Could you return every line of the records below that contains the word "Warner"?

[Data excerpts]
★ ★ ★ ★

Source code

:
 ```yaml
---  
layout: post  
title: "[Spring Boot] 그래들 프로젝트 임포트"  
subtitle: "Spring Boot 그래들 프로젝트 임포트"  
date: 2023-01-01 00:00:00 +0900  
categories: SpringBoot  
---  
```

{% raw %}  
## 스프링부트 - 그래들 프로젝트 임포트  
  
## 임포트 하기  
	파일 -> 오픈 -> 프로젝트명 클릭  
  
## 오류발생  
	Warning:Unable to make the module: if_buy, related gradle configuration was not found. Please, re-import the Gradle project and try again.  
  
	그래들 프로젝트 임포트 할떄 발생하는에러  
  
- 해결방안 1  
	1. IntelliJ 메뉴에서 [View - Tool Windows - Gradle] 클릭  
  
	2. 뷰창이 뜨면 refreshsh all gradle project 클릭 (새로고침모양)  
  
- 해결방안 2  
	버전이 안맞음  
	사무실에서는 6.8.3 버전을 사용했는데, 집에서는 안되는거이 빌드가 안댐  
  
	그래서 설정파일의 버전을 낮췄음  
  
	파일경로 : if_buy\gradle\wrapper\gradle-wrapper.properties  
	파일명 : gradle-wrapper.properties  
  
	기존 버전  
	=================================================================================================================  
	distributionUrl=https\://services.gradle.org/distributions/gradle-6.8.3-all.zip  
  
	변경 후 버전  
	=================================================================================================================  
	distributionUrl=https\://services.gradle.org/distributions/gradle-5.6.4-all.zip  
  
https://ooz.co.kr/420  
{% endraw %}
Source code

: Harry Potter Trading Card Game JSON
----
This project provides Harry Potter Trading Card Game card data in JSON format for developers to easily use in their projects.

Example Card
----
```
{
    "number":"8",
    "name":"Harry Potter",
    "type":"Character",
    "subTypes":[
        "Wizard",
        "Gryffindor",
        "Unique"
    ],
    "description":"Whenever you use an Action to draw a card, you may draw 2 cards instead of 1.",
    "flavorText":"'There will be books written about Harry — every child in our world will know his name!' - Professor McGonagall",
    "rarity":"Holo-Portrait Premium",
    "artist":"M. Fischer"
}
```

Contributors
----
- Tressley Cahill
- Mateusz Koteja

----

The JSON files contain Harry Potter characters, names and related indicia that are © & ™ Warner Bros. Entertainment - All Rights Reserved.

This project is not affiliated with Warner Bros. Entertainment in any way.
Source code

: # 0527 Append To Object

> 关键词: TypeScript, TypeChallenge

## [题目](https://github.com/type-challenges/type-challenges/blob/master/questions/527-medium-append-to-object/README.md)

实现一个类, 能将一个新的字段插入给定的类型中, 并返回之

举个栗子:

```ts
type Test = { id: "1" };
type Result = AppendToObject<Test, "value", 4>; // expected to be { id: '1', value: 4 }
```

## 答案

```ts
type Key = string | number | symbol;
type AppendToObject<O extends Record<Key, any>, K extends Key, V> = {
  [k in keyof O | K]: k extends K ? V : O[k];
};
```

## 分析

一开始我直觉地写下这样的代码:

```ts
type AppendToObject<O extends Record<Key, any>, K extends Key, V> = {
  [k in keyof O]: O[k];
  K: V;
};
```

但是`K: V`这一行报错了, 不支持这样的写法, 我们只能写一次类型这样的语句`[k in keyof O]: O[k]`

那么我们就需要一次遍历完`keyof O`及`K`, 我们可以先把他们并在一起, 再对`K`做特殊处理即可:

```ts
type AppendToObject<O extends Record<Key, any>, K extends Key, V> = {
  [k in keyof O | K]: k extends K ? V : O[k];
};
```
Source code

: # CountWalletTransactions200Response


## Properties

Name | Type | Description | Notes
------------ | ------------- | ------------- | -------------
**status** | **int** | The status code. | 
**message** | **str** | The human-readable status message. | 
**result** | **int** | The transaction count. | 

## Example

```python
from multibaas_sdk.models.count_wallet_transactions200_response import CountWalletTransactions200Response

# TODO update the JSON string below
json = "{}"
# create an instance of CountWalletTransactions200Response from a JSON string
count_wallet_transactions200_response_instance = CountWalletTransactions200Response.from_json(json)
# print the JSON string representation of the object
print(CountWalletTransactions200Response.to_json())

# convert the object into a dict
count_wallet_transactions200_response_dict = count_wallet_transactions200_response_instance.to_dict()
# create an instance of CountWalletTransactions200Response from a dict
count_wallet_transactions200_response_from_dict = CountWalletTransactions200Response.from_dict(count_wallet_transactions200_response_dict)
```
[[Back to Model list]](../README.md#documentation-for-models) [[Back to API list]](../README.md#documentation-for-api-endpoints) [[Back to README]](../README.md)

★ ★ ★ ★

_Response below_
The JSON files contain Harry Potter characters, names and related indicia that are © & ™ Warner Bros. Entertainment - All Rights Reserved.
This project is not affiliated with Warner Bros. Entertainment in any way.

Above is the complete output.